(Beginning of Record set)

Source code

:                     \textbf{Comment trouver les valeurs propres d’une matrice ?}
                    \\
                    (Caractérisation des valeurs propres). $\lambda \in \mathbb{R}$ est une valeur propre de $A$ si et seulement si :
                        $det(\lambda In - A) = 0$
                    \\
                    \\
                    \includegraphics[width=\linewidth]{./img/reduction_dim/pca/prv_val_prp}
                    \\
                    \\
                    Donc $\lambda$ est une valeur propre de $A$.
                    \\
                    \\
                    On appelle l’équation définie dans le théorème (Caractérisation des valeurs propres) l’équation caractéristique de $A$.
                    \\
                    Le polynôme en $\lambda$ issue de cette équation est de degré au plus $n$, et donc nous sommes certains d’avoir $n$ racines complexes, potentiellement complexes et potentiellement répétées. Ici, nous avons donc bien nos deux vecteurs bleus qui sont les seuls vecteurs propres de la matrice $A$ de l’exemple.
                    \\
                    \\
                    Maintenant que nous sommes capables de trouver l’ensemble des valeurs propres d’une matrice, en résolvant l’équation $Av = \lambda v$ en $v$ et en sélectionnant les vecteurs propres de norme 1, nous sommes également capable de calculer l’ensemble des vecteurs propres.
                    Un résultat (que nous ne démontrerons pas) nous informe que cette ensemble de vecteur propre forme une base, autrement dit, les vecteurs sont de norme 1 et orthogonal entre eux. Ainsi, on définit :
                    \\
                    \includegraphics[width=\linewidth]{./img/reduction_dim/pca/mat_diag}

(End of Record set)

Work instruction:
Once you have counted the lines of the records that contain the word "lambda", give the count and nothing else.

Task response:
5